Den anwesenden Jugendlichen sind die Sprache Luthers, die religiöse Sprache und die Liturgie mehrheitlich nicht mehr geläufig.

Wir haben deshalb keinen Gottesdienst, sondern eine Andacht gehalten.

In den Vorgesprächen kamen wir deshalb überein, alles entsprechende Vokabular zu vermeiden oder sorgfältig /vorsichtig einzubetten.
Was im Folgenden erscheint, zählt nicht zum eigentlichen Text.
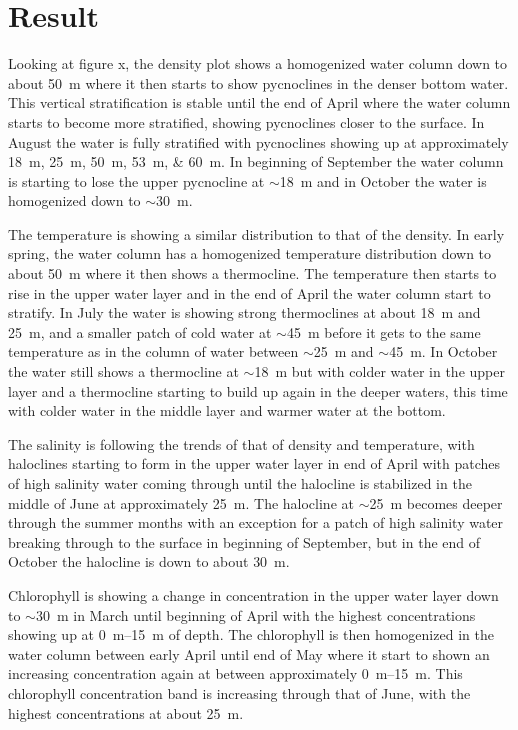 \documentclass[../Main.tex]{subfiles}
\begin{document}
\section*{\crule[blue]{.3cm}{.3cm} Result}
Looking at figure x, the density plot shows a homogenized water column down to about \SI{50}{\metre} where it then starts to show pycnoclines in the denser bottom water.
 This vertical stratification is stable until the end of April where the water column starts to become more stratified, showing pycnoclines closer to the surface.
In August the water is fully stratified with pycnoclines showing up at approximately \SIlist{18;25;50;53;60}{\metre}. 
In beginning of September the water column is starting to lose the upper pycnocline at $\sim$\SI{18}{\metre} and in October the water is homogenized down to $\sim$\SI{30}{\metre}.

The temperature is showing a similar distribution to that of the density. 
In early spring, the water column has a homogenized temperature distribution down to about \SI{50}{\metre} where it then shows a thermocline. 
The temperature then starts to rise in the upper water layer and in the end of April the water column start to stratify. 
In July the water is showing strong thermoclines at about \SI{18}{\metre} and \SI{25}{\metre}, and a smaller patch of cold water at $\sim$\SI{45}{\metre} before it gets to the same temperature as in the column of water between $\sim$\SI{25}{\metre} and $\sim$\SI{45}{\metre}. 
In October the water still shows a thermocline at $\sim$\SI{18}{\metre} but with colder water in the upper layer and a thermocline starting to build up again in the deeper waters, this time with colder water in the middle layer and warmer water at the bottom. 

The salinity is following the trends of that of density and temperature, with haloclines starting to form in the upper water layer in end of April with patches of high salinity water coming through until the halocline is stabilized in the middle of June at approximately \SI{25}{\metre}. 
The halocline at $\sim$\SI{25}{\metre} becomes deeper through the summer months with an exception for a patch of high salinity water breaking through to the surface in beginning of September, but in the end of October the halocline is down to about \SI{30}{\metre}. 

Chlorophyll is showing a change in concentration in the upper water layer down to $\sim$\SI{30}{\metre} in March until beginning of April with the highest concentrations showing up at \SIrange{0}{15}{\metre} of depth. 
The chlorophyll is then homogenized in the water column between early April until end of May where it start to shown an increasing concentration again at between approximately \SIrange{0}{15}{\metre}. 
This chlorophyll concentration band is increasing through that of June, with the highest concentrations at about \SI{25}{\metre}. 
\end{document}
Nach dem Vorjahresgottesdienst hatten sich einzelne Schüler das Thema: Gewalt für dieses Jahr gewünscht. Eine Gruppe (22 Schüler) hat einige Texte im Unterricht in ihre Sprache übertragen. Einzelne Schüler und die anderen Beteiligte (Schule und Kirche) erarbeiteten die Andachtsbausteine. Die Planungszeit betrug 3 – 4 Wochen, Die Andacht dauerte 30 Minuten.
 


Abfolge:

Begrüßung (Pastor als Hausherr) kurz mit Hinweis auf Glocken und Hören.

Glocken (2 – 3 Min.)

Lesung (Schülerin)

Ich lese aus Psalm 52

3. Was prahlst du mit deiner Anmache, du alter Spinner
und quatschst auf deinen Nachbarn ein,
Die Möglichkeiten Gottes erreichst du nie.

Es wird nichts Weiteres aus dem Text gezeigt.